WHAT TO DO → Output the data below exactly, without images.

PROVIDED RECORDS →
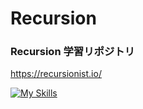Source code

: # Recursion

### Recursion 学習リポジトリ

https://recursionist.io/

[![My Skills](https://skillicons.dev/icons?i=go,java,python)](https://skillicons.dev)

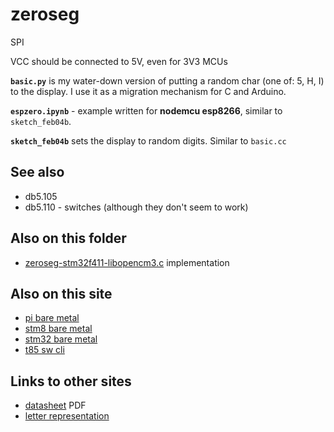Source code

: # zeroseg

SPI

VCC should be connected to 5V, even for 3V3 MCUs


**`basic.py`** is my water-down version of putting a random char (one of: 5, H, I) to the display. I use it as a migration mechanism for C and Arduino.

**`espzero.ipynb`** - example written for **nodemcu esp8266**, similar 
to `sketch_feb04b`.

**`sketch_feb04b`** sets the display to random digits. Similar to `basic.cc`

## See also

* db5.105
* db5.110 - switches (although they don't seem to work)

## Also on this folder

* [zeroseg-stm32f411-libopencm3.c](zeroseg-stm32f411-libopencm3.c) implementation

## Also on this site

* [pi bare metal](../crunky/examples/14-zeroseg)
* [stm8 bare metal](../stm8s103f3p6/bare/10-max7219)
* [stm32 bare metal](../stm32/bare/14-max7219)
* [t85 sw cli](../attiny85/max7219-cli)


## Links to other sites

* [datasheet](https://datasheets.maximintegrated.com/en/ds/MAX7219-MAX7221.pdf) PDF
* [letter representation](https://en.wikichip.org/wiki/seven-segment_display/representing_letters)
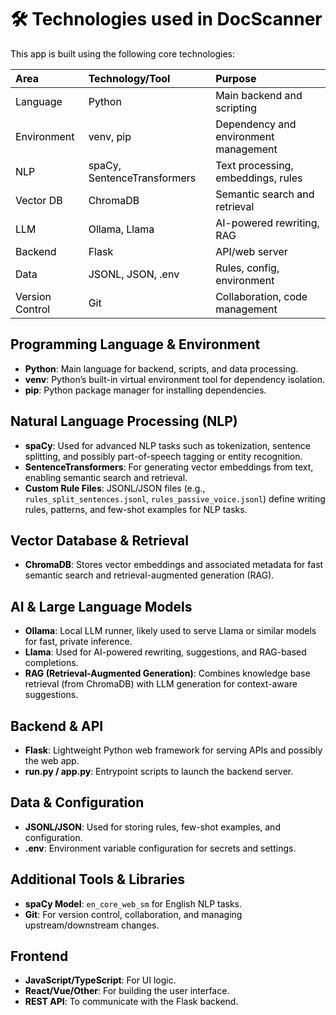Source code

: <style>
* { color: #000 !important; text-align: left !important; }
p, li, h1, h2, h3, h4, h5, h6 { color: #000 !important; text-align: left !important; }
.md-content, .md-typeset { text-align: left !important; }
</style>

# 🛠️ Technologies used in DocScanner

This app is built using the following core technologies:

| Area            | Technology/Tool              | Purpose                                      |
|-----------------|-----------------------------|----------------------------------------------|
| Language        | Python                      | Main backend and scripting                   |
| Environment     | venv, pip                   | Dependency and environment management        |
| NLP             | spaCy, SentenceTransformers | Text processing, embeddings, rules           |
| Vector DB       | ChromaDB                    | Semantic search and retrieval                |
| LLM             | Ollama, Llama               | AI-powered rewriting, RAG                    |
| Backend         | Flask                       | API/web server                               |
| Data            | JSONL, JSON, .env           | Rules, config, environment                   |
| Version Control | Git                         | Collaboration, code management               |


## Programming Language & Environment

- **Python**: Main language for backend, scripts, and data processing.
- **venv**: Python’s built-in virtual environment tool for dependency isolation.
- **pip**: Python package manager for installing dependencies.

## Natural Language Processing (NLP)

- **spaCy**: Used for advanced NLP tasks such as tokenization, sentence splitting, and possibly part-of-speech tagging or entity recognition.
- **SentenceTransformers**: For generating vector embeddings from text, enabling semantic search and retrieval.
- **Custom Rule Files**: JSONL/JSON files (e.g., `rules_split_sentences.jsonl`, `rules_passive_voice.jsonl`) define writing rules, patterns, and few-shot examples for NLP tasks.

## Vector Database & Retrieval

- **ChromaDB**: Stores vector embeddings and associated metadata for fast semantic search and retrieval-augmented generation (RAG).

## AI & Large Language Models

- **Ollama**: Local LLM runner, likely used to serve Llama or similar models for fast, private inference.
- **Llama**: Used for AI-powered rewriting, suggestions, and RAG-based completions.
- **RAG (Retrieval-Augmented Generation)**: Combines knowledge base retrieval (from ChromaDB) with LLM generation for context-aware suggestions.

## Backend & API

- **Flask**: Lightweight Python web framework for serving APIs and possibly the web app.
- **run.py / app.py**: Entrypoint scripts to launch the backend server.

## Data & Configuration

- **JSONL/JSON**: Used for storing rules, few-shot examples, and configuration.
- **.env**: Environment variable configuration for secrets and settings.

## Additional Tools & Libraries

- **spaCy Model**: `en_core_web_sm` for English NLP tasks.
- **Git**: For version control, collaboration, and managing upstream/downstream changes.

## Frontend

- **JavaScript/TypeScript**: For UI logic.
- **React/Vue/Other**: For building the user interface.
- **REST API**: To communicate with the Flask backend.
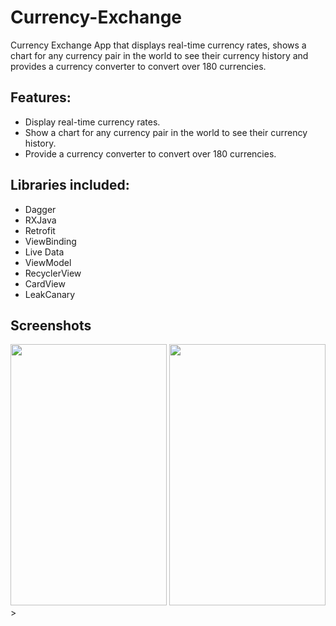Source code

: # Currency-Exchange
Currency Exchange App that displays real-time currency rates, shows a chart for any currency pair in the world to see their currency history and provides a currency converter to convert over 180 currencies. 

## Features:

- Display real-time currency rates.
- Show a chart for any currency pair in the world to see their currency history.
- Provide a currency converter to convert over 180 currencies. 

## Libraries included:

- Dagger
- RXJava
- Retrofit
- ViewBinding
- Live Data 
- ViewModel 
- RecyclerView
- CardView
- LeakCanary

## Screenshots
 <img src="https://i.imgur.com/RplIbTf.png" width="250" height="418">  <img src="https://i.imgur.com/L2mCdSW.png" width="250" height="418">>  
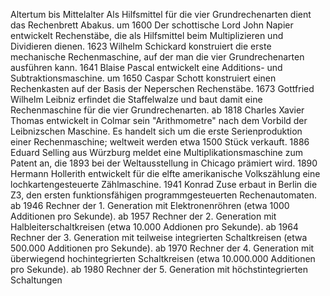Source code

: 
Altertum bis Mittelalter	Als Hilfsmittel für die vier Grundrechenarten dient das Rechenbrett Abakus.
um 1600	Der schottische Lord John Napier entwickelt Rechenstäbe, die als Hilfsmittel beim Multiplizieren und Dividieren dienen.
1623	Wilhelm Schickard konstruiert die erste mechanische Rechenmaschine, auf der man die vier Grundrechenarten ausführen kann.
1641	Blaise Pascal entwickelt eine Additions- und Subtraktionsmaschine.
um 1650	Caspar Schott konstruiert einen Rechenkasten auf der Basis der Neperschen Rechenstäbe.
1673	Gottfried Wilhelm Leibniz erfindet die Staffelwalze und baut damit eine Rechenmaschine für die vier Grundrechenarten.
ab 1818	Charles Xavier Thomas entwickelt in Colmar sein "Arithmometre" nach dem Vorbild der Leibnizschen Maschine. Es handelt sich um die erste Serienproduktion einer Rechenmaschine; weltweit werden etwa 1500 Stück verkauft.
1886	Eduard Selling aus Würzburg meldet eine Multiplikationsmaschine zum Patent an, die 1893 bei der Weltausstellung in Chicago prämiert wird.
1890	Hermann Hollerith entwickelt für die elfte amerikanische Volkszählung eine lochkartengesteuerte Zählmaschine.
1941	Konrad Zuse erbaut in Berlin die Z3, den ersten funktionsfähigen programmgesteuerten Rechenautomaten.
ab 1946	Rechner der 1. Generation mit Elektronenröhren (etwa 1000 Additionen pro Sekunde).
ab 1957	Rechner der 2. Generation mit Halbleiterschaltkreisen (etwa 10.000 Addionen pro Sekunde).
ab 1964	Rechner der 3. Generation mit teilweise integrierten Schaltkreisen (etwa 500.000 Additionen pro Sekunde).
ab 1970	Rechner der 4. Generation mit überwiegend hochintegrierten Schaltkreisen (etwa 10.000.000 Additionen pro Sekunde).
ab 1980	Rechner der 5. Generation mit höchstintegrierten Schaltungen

SOLUTION →
Source code

: # Recursion

### Recursion 学習リポジトリ

https://recursionist.io/

[![My Skills](https://skillicons.dev/icons?i=go,java,python)](https://skillicons.dev)

Source code

: # zeroseg

SPI

VCC should be connected to 5V, even for 3V3 MCUs


**`basic.py`** is my water-down version of putting a random char (one of: 5, H, I) to the display. I use it as a migration mechanism for C and Arduino.

**`espzero.ipynb`** - example written for **nodemcu esp8266**, similar 
to `sketch_feb04b`.

**`sketch_feb04b`** sets the display to random digits. Similar to `basic.cc`

## See also

* db5.105
* db5.110 - switches (although they don't seem to work)

## Also on this folder

* [zeroseg-stm32f411-libopencm3.c](zeroseg-stm32f411-libopencm3.c) implementation

## Also on this site

* [pi bare metal](../crunky/examples/14-zeroseg)
* [stm8 bare metal](../stm8s103f3p6/bare/10-max7219)
* [stm32 bare metal](../stm32/bare/14-max7219)
* [t85 sw cli](../attiny85/max7219-cli)


## Links to other sites

* [datasheet](https://datasheets.maximintegrated.com/en/ds/MAX7219-MAX7221.pdf) PDF
* [letter representation](https://en.wikichip.org/wiki/seven-segment_display/representing_letters)
Source code

: <style>
* { color: #000 !important; text-align: left !important; }
p, li, h1, h2, h3, h4, h5, h6 { color: #000 !important; text-align: left !important; }
.md-content, .md-typeset { text-align: left !important; }
</style>

# 🛠️ Technologies used in DocScanner

This app is built using the following core technologies:

| Area            | Technology/Tool              | Purpose                                      |
|-----------------|-----------------------------|----------------------------------------------|
| Language        | Python                      | Main backend and scripting                   |
| Environment     | venv, pip                   | Dependency and environment management        |
| NLP             | spaCy, SentenceTransformers | Text processing, embeddings, rules           |
| Vector DB       | ChromaDB                    | Semantic search and retrieval                |
| LLM             | Ollama, Llama               | AI-powered rewriting, RAG                    |
| Backend         | Flask                       | API/web server                               |
| Data            | JSONL, JSON, .env           | Rules, config, environment                   |
| Version Control | Git                         | Collaboration, code management               |


## Programming Language & Environment

- **Python**: Main language for backend, scripts, and data processing.
- **venv**: Python’s built-in virtual environment tool for dependency isolation.
- **pip**: Python package manager for installing dependencies.

## Natural Language Processing (NLP)

- **spaCy**: Used for advanced NLP tasks such as tokenization, sentence splitting, and possibly part-of-speech tagging or entity recognition.
- **SentenceTransformers**: For generating vector embeddings from text, enabling semantic search and retrieval.
- **Custom Rule Files**: JSONL/JSON files (e.g., `rules_split_sentences.jsonl`, `rules_passive_voice.jsonl`) define writing rules, patterns, and few-shot examples for NLP tasks.

## Vector Database & Retrieval

- **ChromaDB**: Stores vector embeddings and associated metadata for fast semantic search and retrieval-augmented generation (RAG).

## AI & Large Language Models

- **Ollama**: Local LLM runner, likely used to serve Llama or similar models for fast, private inference.
- **Llama**: Used for AI-powered rewriting, suggestions, and RAG-based completions.
- **RAG (Retrieval-Augmented Generation)**: Combines knowledge base retrieval (from ChromaDB) with LLM generation for context-aware suggestions.

## Backend & API

- **Flask**: Lightweight Python web framework for serving APIs and possibly the web app.
- **run.py / app.py**: Entrypoint scripts to launch the backend server.

## Data & Configuration

- **JSONL/JSON**: Used for storing rules, few-shot examples, and configuration.
- **.env**: Environment variable configuration for secrets and settings.

## Additional Tools & Libraries

- **spaCy Model**: `en_core_web_sm` for English NLP tasks.
- **Git**: For version control, collaboration, and managing upstream/downstream changes.

## Frontend

- **JavaScript/TypeScript**: For UI logic.
- **React/Vue/Other**: For building the user interface.
- **REST API**: To communicate with the Flask backend.
Source code

: # Currency-Exchange
Currency Exchange App that displays real-time currency rates, shows a chart for any currency pair in the world to see their currency history and provides a currency converter to convert over 180 currencies. 

## Features:

- Display real-time currency rates.
- Show a chart for any currency pair in the world to see their currency history.
- Provide a currency converter to convert over 180 currencies. 

## Libraries included:

- Dagger
- RXJava
- Retrofit
- ViewBinding
- Live Data 
- ViewModel 
- RecyclerView
- CardView
- LeakCanary

## Screenshots
 <img src="https://i.imgur.com/RplIbTf.png" width="250" height="418">  <img src="https://i.imgur.com/L2mCdSW.png" width="250" height="418">>  
Source code

: 
Altertum bis Mittelalter	Als Hilfsmittel für die vier Grundrechenarten dient das Rechenbrett Abakus.
um 1600	Der schottische Lord John Napier entwickelt Rechenstäbe, die als Hilfsmittel beim Multiplizieren und Dividieren dienen.
1623	Wilhelm Schickard konstruiert die erste mechanische Rechenmaschine, auf der man die vier Grundrechenarten ausführen kann.
1641	Blaise Pascal entwickelt eine Additions- und Subtraktionsmaschine.
um 1650	Caspar Schott konstruiert einen Rechenkasten auf der Basis der Neperschen Rechenstäbe.
1673	Gottfried Wilhelm Leibniz erfindet die Staffelwalze und baut damit eine Rechenmaschine für die vier Grundrechenarten.
ab 1818	Charles Xavier Thomas entwickelt in Colmar sein "Arithmometre" nach dem Vorbild der Leibnizschen Maschine. Es handelt sich um die erste Serienproduktion einer Rechenmaschine; weltweit werden etwa 1500 Stück verkauft.
1886	Eduard Selling aus Würzburg meldet eine Multiplikationsmaschine zum Patent an, die 1893 bei der Weltausstellung in Chicago prämiert wird.
1890	Hermann Hollerith entwickelt für die elfte amerikanische Volkszählung eine lochkartengesteuerte Zählmaschine.
1941	Konrad Zuse erbaut in Berlin die Z3, den ersten funktionsfähigen programmgesteuerten Rechenautomaten.
ab 1946	Rechner der 1. Generation mit Elektronenröhren (etwa 1000 Additionen pro Sekunde).
ab 1957	Rechner der 2. Generation mit Halbleiterschaltkreisen (etwa 10.000 Addionen pro Sekunde).
ab 1964	Rechner der 3. Generation mit teilweise integrierten Schaltkreisen (etwa 500.000 Additionen pro Sekunde).
ab 1970	Rechner der 4. Generation mit überwiegend hochintegrierten Schaltkreisen (etwa 10.000.000 Additionen pro Sekunde).
ab 1980	Rechner der 5. Generation mit höchstintegrierten Schaltungen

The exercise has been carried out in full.